Entries shown |
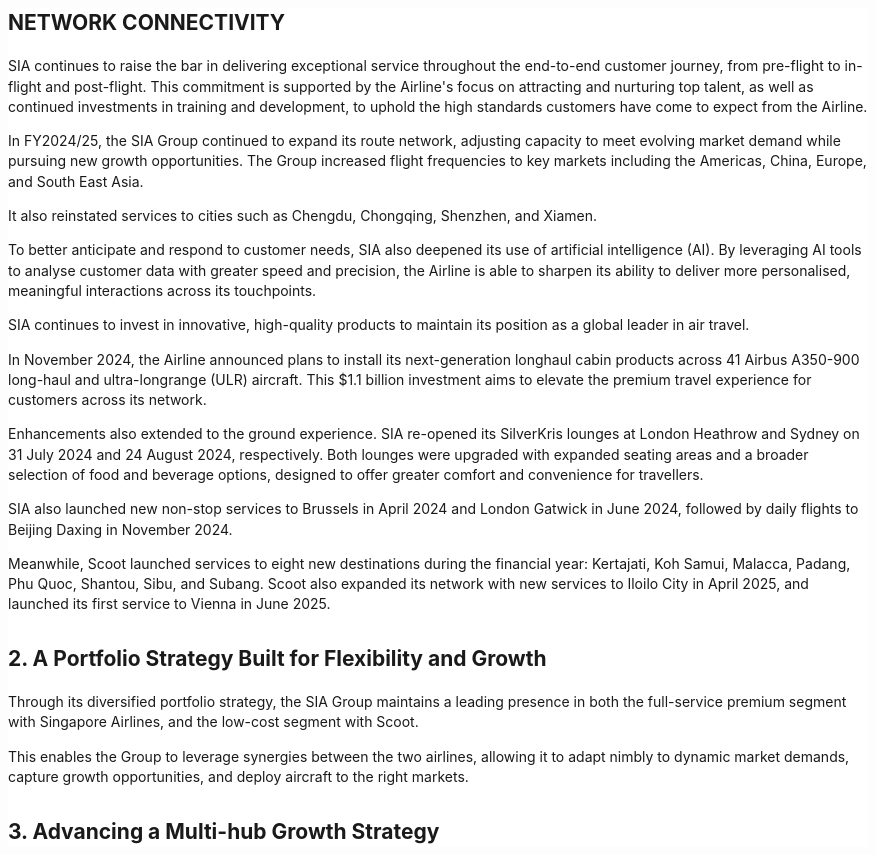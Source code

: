 ## NETWORK CONNECTIVITY





SIA continues to raise the bar in delivering exceptional service throughout the end-to-end customer journey, from pre-flight to in-flight and post-flight. This commitment is supported by the Airline's focus on attracting and nurturing top talent, as well as continued investments in training and development, to uphold the high standards customers have come to expect from the Airline.

In FY2024/25, the SIA Group continued to expand its route network, adjusting capacity to meet evolving market demand while pursuing new growth opportunities. The Group increased flight frequencies to key markets including the Americas, China, Europe, and South East Asia.

It also reinstated services to cities such as Chengdu, Chongqing, Shenzhen, and Xiamen.

To better anticipate and respond to customer needs, SIA also deepened its use of artificial intelligence (AI). By leveraging AI tools to analyse customer data with greater speed and precision, the Airline is able to sharpen its ability to deliver more personalised, meaningful interactions across its touchpoints.

SIA continues to invest in innovative, high-quality products to maintain its position as a global leader in air travel.

In November 2024, the Airline announced plans to install its next-generation longhaul cabin products  across 41 Airbus A350-900 long-haul and ultra-longrange (ULR) aircraft. This $1.1 billion investment aims to elevate the premium travel experience for customers across its network.

Enhancements also extended to the ground experience. SIA re-opened its SilverKris lounges at London Heathrow and Sydney on 31 July 2024 and 24 August 2024, respectively. Both lounges were upgraded with expanded seating areas and a broader selection of food and beverage options, designed to offer greater comfort and convenience for travellers.

SIA also launched new non-stop services to Brussels in April 2024 and London Gatwick in June 2024, followed by daily flights  to  Beijing  Daxing  in  November 2024.

Meanwhile, Scoot launched services to eight new destinations during the financial year: Kertajati, Koh Samui, Malacca, Padang, Phu Quoc, Shantou, Sibu, and Subang. Scoot also expanded its network with new services to Iloilo City in April 2025, and launched its first service to Vienna in June 2025.



## 2.   A Portfolio Strategy Built for Flexibility and Growth

Through its diversified portfolio strategy, the SIA Group maintains a leading presence in both the full-service premium segment with Singapore Airlines, and the low-cost segment with Scoot.

This enables the Group to leverage synergies between the two airlines, allowing it to adapt nimbly to dynamic market demands, capture growth opportunities, and deploy aircraft to the right markets.







## 3.   Advancing a Multi-hub Growth Strategy
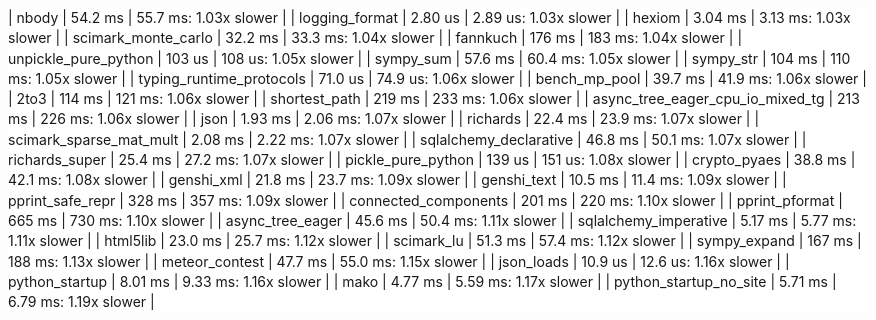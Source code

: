 | nbody                            | 54.2 ms                                                  | 55.7 ms: 1.03x slower                                                    |
| logging_format                   | 2.80 us                                                  | 2.89 us: 1.03x slower                                                    |
| hexiom                           | 3.04 ms                                                  | 3.13 ms: 1.03x slower                                                    |
| scimark_monte_carlo              | 32.2 ms                                                  | 33.3 ms: 1.04x slower                                                    |
| fannkuch                         | 176 ms                                                   | 183 ms: 1.04x slower                                                     |
| unpickle_pure_python             | 103 us                                                   | 108 us: 1.05x slower                                                     |
| sympy_sum                        | 57.6 ms                                                  | 60.4 ms: 1.05x slower                                                    |
| sympy_str                        | 104 ms                                                   | 110 ms: 1.05x slower                                                     |
| typing_runtime_protocols         | 71.0 us                                                  | 74.9 us: 1.06x slower                                                    |
| bench_mp_pool                    | 39.7 ms                                                  | 41.9 ms: 1.06x slower                                                    |
| 2to3                             | 114 ms                                                   | 121 ms: 1.06x slower                                                     |
| shortest_path                    | 219 ms                                                   | 233 ms: 1.06x slower                                                     |
| async_tree_eager_cpu_io_mixed_tg | 213 ms                                                   | 226 ms: 1.06x slower                                                     |
| json                             | 1.93 ms                                                  | 2.06 ms: 1.07x slower                                                    |
| richards                         | 22.4 ms                                                  | 23.9 ms: 1.07x slower                                                    |
| scimark_sparse_mat_mult          | 2.08 ms                                                  | 2.22 ms: 1.07x slower                                                    |
| sqlalchemy_declarative           | 46.8 ms                                                  | 50.1 ms: 1.07x slower                                                    |
| richards_super                   | 25.4 ms                                                  | 27.2 ms: 1.07x slower                                                    |
| pickle_pure_python               | 139 us                                                   | 151 us: 1.08x slower                                                     |
| crypto_pyaes                     | 38.8 ms                                                  | 42.1 ms: 1.08x slower                                                    |
| genshi_xml                       | 21.8 ms                                                  | 23.7 ms: 1.09x slower                                                    |
| genshi_text                      | 10.5 ms                                                  | 11.4 ms: 1.09x slower                                                    |
| pprint_safe_repr                 | 328 ms                                                   | 357 ms: 1.09x slower                                                     |
| connected_components             | 201 ms                                                   | 220 ms: 1.10x slower                                                     |
| pprint_pformat                   | 665 ms                                                   | 730 ms: 1.10x slower                                                     |
| async_tree_eager                 | 45.6 ms                                                  | 50.4 ms: 1.11x slower                                                    |
| sqlalchemy_imperative            | 5.17 ms                                                  | 5.77 ms: 1.11x slower                                                    |
| html5lib                         | 23.0 ms                                                  | 25.7 ms: 1.12x slower                                                    |
| scimark_lu                       | 51.3 ms                                                  | 57.4 ms: 1.12x slower                                                    |
| sympy_expand                     | 167 ms                                                   | 188 ms: 1.13x slower                                                     |
| meteor_contest                   | 47.7 ms                                                  | 55.0 ms: 1.15x slower                                                    |
| json_loads                       | 10.9 us                                                  | 12.6 us: 1.16x slower                                                    |
| python_startup                   | 8.01 ms                                                  | 9.33 ms: 1.16x slower                                                    |
| mako                             | 4.77 ms                                                  | 5.59 ms: 1.17x slower                                                    |
| python_startup_no_site           | 5.71 ms                                                  | 6.79 ms: 1.19x slower                                                    |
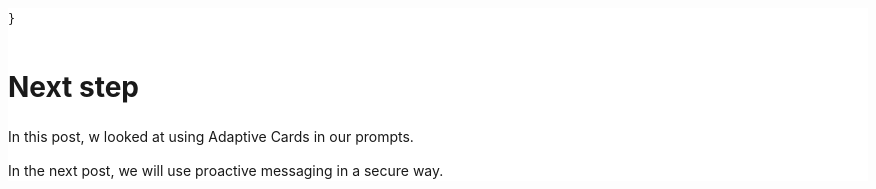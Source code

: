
 ```typescript
}
```

# Next step
In this post, w looked at using Adaptive Cards in our prompts.

In the next post, we will use proactive messaging in a secure way.



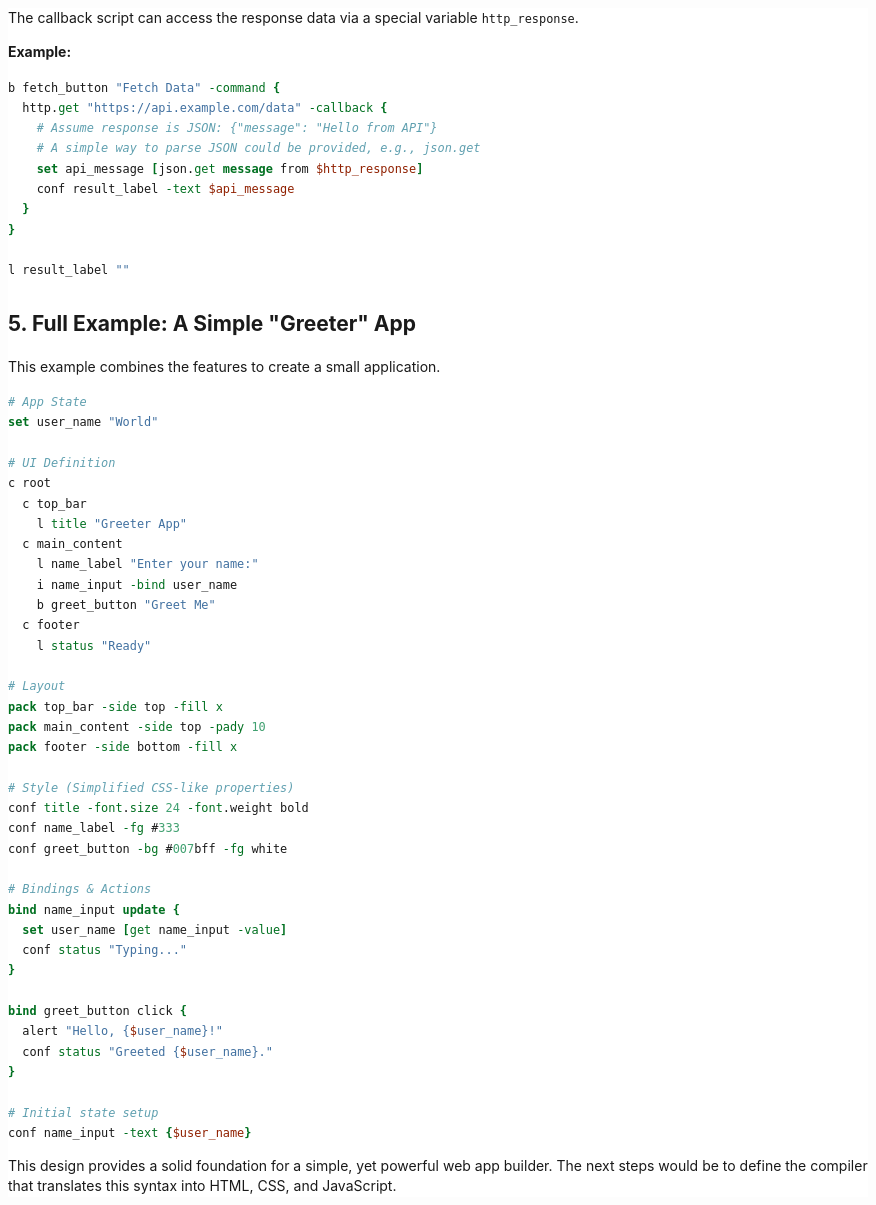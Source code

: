 The callback script can access the response data via a special variable `http_response`.

**Example:**
```tcl
b fetch_button "Fetch Data" -command {
  http.get "https://api.example.com/data" -callback {
    # Assume response is JSON: {"message": "Hello from API"}
    # A simple way to parse JSON could be provided, e.g., json.get
    set api_message [json.get message from $http_response]
    conf result_label -text $api_message
  }
}

l result_label ""
```

## 5. Full Example: A Simple "Greeter" App

This example combines the features to create a small application.

```tcl
# App State
set user_name "World"

# UI Definition
c root
  c top_bar
    l title "Greeter App"
  c main_content
    l name_label "Enter your name:"
    i name_input -bind user_name
    b greet_button "Greet Me"
  c footer
    l status "Ready"

# Layout
pack top_bar -side top -fill x
pack main_content -side top -pady 10
pack footer -side bottom -fill x

# Style (Simplified CSS-like properties)
conf title -font.size 24 -font.weight bold
conf name_label -fg #333
conf greet_button -bg #007bff -fg white

# Bindings & Actions
bind name_input update {
  set user_name [get name_input -value]
  conf status "Typing..."
}

bind greet_button click {
  alert "Hello, {$user_name}!"
  conf status "Greeted {$user_name}."
}

# Initial state setup
conf name_input -text {$user_name}
```

This design provides a solid foundation for a simple, yet powerful web app builder. The next steps would be to define the compiler that translates this syntax into HTML, CSS, and JavaScript.
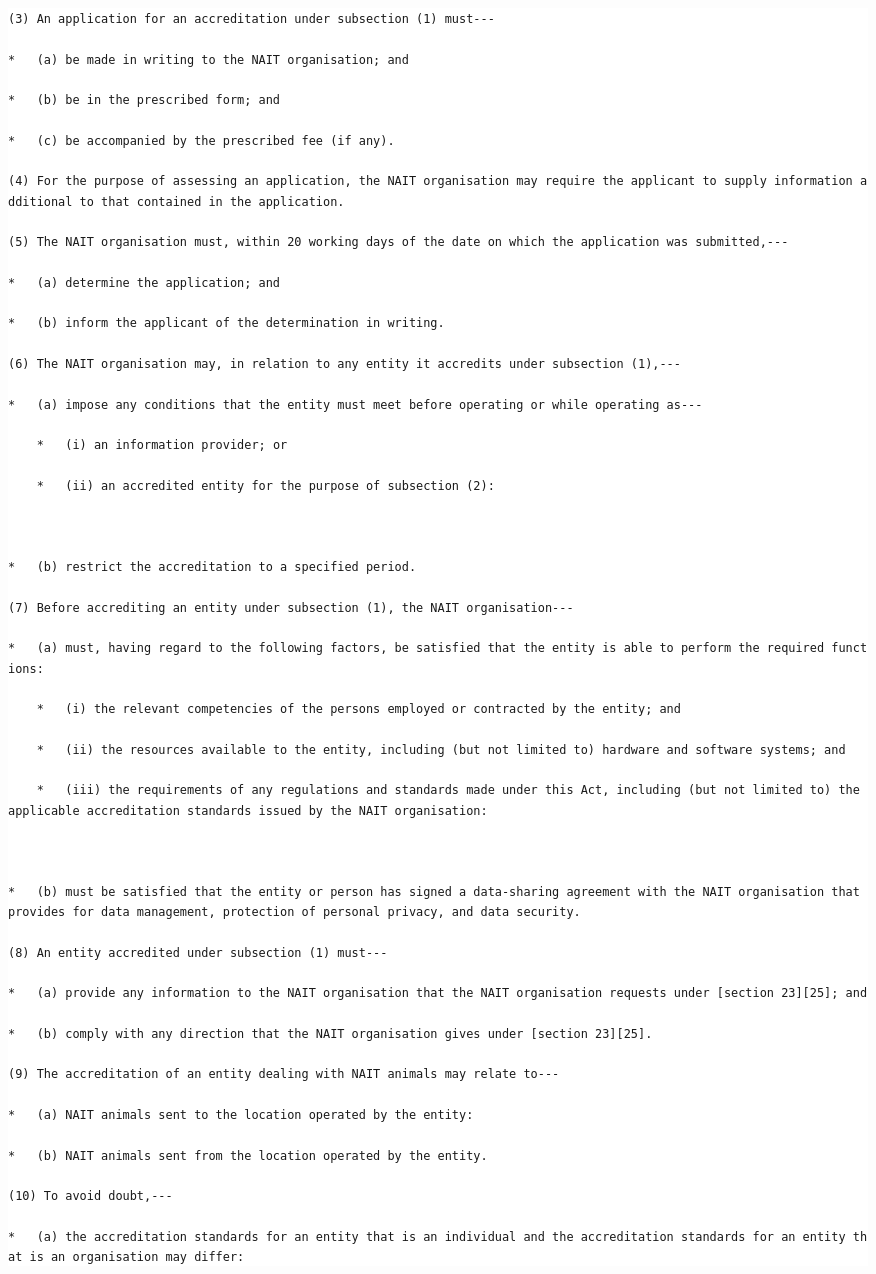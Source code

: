     (3) An application for an accreditation under subsection (1) must---
        
    *   (a) be made in writing to the NAIT organisation; and
    
    *   (b) be in the prescribed form; and
    
    *   (c) be accompanied by the prescribed fee (if any).
    
    (4) For the purpose of assessing an application, the NAIT organisation may require the applicant to supply information additional to that contained in the application.
    
    (5) The NAIT organisation must, within 20 working days of the date on which the application was submitted,---
        
    *   (a) determine the application; and
    
    *   (b) inform the applicant of the determination in writing.
    
    (6) The NAIT organisation may, in relation to any entity it accredits under subsection (1),---
        
    *   (a) impose any conditions that the entity must meet before operating or while operating as---
            
        *   (i) an information provider; or
        
        *   (ii) an accredited entity for the purpose of subsection (2):
        
        
    
    *   (b) restrict the accreditation to a specified period.
    
    (7) Before accrediting an entity under subsection (1), the NAIT organisation---
        
    *   (a) must, having regard to the following factors, be satisfied that the entity is able to perform the required functions:
            
        *   (i) the relevant competencies of the persons employed or contracted by the entity; and
        
        *   (ii) the resources available to the entity, including (but not limited to) hardware and software systems; and
        
        *   (iii) the requirements of any regulations and standards made under this Act, including (but not limited to) the applicable accreditation standards issued by the NAIT organisation:
        
        
    
    *   (b) must be satisfied that the entity or person has signed a data-sharing agreement with the NAIT organisation that provides for data management, protection of personal privacy, and data security.
    
    (8) An entity accredited under subsection (1) must---
        
    *   (a) provide any information to the NAIT organisation that the NAIT organisation requests under [section 23][25]; and
    
    *   (b) comply with any direction that the NAIT organisation gives under [section 23][25].
    
    (9) The accreditation of an entity dealing with NAIT animals may relate to---
        
    *   (a) NAIT animals sent to the location operated by the entity:
    
    *   (b) NAIT animals sent from the location operated by the entity.
    
    (10) To avoid doubt,---
        
    *   (a) the accreditation standards for an entity that is an individual and the accreditation standards for an entity that is an organisation may differ:
    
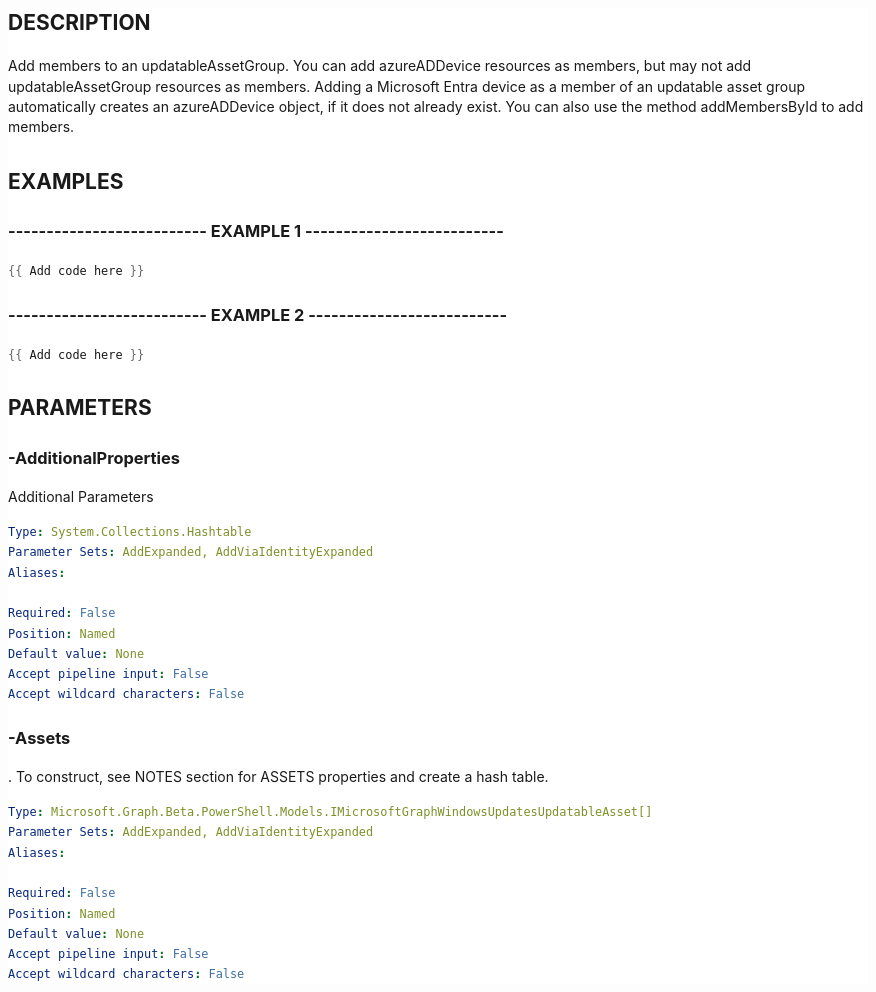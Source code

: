## DESCRIPTION
Add members to an updatableAssetGroup.
You can add azureADDevice resources as members, but may not add updatableAssetGroup resources as members.
Adding a Microsoft Entra device as a member of an updatable asset group automatically creates an azureADDevice object, if it does not already exist.
You can also use the method addMembersById to add members.

## EXAMPLES

### -------------------------- EXAMPLE 1 --------------------------
```powershell
{{ Add code here }}
```



### -------------------------- EXAMPLE 2 --------------------------
```powershell
{{ Add code here }}
```



## PARAMETERS

### -AdditionalProperties
Additional Parameters

```yaml
Type: System.Collections.Hashtable
Parameter Sets: AddExpanded, AddViaIdentityExpanded
Aliases:

Required: False
Position: Named
Default value: None
Accept pipeline input: False
Accept wildcard characters: False
```

### -Assets
.
To construct, see NOTES section for ASSETS properties and create a hash table.

```yaml
Type: Microsoft.Graph.Beta.PowerShell.Models.IMicrosoftGraphWindowsUpdatesUpdatableAsset[]
Parameter Sets: AddExpanded, AddViaIdentityExpanded
Aliases:

Required: False
Position: Named
Default value: None
Accept pipeline input: False
Accept wildcard characters: False
```
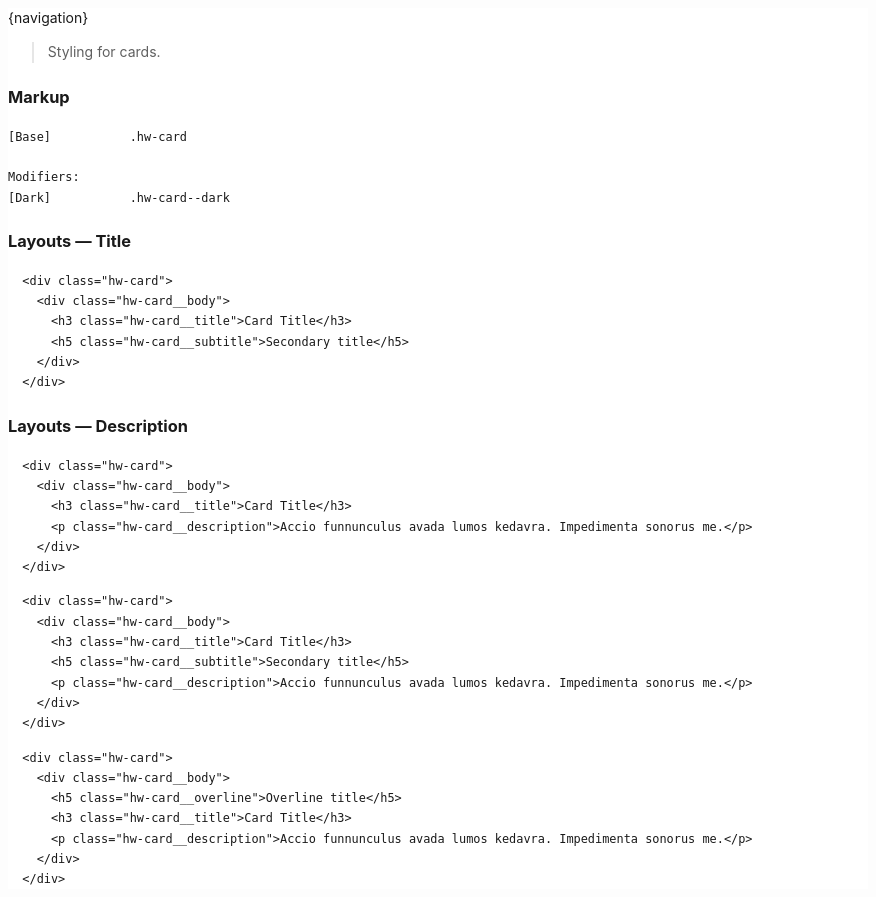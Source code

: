 {navigation}



> Styling for cards.




### Markup
```code
[Base]           .hw-card

Modifiers:
[Dark]           .hw-card--dark
```





### Layouts — Title

```html|span-2,plain,light
  <div class="hw-card">
    <div class="hw-card__body">
      <h3 class="hw-card__title">Card Title</h3>
      <h5 class="hw-card__subtitle">Secondary title</h5>
    </div>
  </div>
```


### Layouts — Description

```html|span-2,plain,light
  <div class="hw-card">
    <div class="hw-card__body">
      <h3 class="hw-card__title">Card Title</h3>
      <p class="hw-card__description">Accio funnunculus avada lumos kedavra. Impedimenta sonorus me.</p>
    </div>
  </div>
```
```html|span-2,plain,light
  <div class="hw-card">
    <div class="hw-card__body">
      <h3 class="hw-card__title">Card Title</h3>
      <h5 class="hw-card__subtitle">Secondary title</h5>
      <p class="hw-card__description">Accio funnunculus avada lumos kedavra. Impedimenta sonorus me.</p>
    </div>
  </div>
```

```html|span-2,plain,light
  <div class="hw-card">
    <div class="hw-card__body">
      <h5 class="hw-card__overline">Overline title</h5>
      <h3 class="hw-card__title">Card Title</h3>
      <p class="hw-card__description">Accio funnunculus avada lumos kedavra. Impedimenta sonorus me.</p>
    </div>
  </div>
```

About this task | Make an exact copy of the lines from the top of the material through the line with "SIA continues to invest", pictures excluded.

Response to the task |
Source code

: ## NETWORK CONNECTIVITY





SIA continues to raise the bar in delivering exceptional service throughout the end-to-end customer journey, from pre-flight to in-flight and post-flight. This commitment is supported by the Airline's focus on attracting and nurturing top talent, as well as continued investments in training and development, to uphold the high standards customers have come to expect from the Airline.

In FY2024/25, the SIA Group continued to expand its route network, adjusting capacity to meet evolving market demand while pursuing new growth opportunities. The Group increased flight frequencies to key markets including the Americas, China, Europe, and South East Asia.

It also reinstated services to cities such as Chengdu, Chongqing, Shenzhen, and Xiamen.

To better anticipate and respond to customer needs, SIA also deepened its use of artificial intelligence (AI). By leveraging AI tools to analyse customer data with greater speed and precision, the Airline is able to sharpen its ability to deliver more personalised, meaningful interactions across its touchpoints.

SIA continues to invest in innovative, high-quality products to maintain its position as a global leader in air travel.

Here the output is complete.